Problem requirements: Find the lines of the listing that contain the string "trading", and return them.

┌─ Extracted data

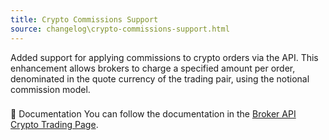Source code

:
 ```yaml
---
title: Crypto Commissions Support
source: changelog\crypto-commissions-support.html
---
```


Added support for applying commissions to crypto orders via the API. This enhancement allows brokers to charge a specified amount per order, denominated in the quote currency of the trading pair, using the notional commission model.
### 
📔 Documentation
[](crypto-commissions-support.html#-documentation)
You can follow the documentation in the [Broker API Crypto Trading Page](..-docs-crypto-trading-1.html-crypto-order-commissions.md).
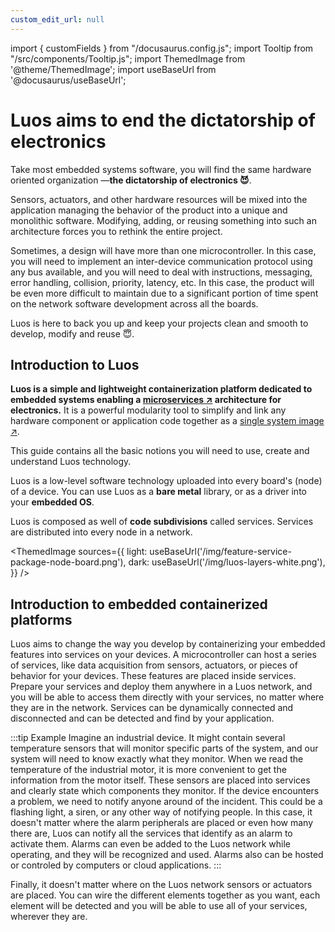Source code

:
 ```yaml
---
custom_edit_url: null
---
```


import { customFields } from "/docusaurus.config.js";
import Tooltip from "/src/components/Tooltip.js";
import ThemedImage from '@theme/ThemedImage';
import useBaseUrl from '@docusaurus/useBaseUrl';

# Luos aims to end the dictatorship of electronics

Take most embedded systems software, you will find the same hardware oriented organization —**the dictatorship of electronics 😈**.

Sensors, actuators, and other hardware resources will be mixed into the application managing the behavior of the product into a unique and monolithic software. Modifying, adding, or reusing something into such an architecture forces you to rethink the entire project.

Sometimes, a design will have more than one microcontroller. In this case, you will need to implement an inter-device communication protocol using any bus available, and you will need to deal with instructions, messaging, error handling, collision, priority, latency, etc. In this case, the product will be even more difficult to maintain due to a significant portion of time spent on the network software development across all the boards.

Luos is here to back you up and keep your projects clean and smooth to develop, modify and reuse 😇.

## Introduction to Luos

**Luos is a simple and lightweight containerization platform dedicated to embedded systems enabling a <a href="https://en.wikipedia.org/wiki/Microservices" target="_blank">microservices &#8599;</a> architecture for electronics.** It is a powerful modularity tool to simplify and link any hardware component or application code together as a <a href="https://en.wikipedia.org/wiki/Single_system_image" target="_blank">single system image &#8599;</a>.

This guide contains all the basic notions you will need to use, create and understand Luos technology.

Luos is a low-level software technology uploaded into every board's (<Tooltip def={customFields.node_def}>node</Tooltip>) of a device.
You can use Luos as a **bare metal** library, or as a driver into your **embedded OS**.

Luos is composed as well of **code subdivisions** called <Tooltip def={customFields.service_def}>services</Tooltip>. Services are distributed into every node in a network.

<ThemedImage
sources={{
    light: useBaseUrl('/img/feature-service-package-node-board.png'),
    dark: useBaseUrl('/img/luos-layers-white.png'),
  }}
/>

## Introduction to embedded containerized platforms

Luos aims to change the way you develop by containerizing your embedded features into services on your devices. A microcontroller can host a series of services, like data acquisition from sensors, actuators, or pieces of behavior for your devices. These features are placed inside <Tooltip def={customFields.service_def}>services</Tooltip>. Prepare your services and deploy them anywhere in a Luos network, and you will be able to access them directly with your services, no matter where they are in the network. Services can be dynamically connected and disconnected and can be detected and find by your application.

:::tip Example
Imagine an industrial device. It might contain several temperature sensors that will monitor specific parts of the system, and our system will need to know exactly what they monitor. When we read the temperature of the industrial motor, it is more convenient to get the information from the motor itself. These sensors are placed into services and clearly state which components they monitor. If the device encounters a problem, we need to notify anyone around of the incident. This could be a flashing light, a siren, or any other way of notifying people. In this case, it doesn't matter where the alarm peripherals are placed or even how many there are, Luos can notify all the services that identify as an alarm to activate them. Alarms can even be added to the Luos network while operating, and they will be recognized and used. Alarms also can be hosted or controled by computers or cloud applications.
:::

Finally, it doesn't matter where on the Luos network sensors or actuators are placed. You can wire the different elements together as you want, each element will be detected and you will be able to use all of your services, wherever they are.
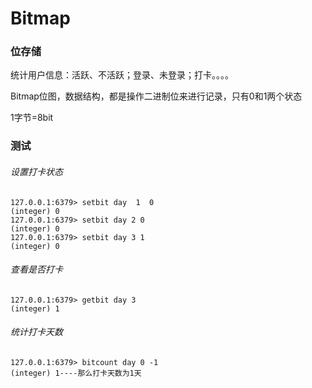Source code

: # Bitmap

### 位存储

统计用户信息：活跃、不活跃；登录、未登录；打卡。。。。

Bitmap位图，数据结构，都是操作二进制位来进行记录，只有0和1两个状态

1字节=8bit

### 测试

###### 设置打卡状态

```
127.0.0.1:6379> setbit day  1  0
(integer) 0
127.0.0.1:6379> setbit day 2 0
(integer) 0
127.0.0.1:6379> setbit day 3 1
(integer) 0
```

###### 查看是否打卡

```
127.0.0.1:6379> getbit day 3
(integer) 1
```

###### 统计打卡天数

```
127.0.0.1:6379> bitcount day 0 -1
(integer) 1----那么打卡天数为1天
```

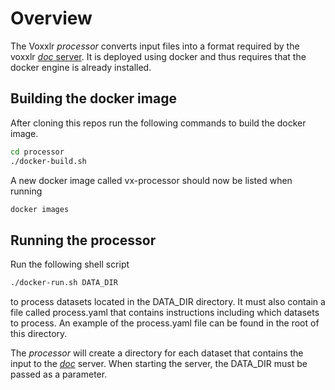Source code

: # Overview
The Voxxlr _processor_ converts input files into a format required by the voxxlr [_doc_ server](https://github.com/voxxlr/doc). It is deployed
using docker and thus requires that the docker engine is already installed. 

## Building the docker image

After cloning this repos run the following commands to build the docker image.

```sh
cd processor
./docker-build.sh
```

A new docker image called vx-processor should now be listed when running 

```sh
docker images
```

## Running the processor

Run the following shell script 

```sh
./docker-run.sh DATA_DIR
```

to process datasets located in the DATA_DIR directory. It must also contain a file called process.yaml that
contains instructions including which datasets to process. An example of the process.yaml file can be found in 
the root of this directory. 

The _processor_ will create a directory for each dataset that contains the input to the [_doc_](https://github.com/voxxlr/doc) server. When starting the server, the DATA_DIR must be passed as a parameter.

└─

Reply to the exercise:
Added support for applying commissions to crypto orders via the API. This enhancement allows brokers to charge a specified amount per order, denominated in the quote currency of the trading pair, using the notional commission model.
You can follow the documentation in the [Broker API Crypto Trading Page](..-docs-crypto-trading-1.html-crypto-order-commissions.md).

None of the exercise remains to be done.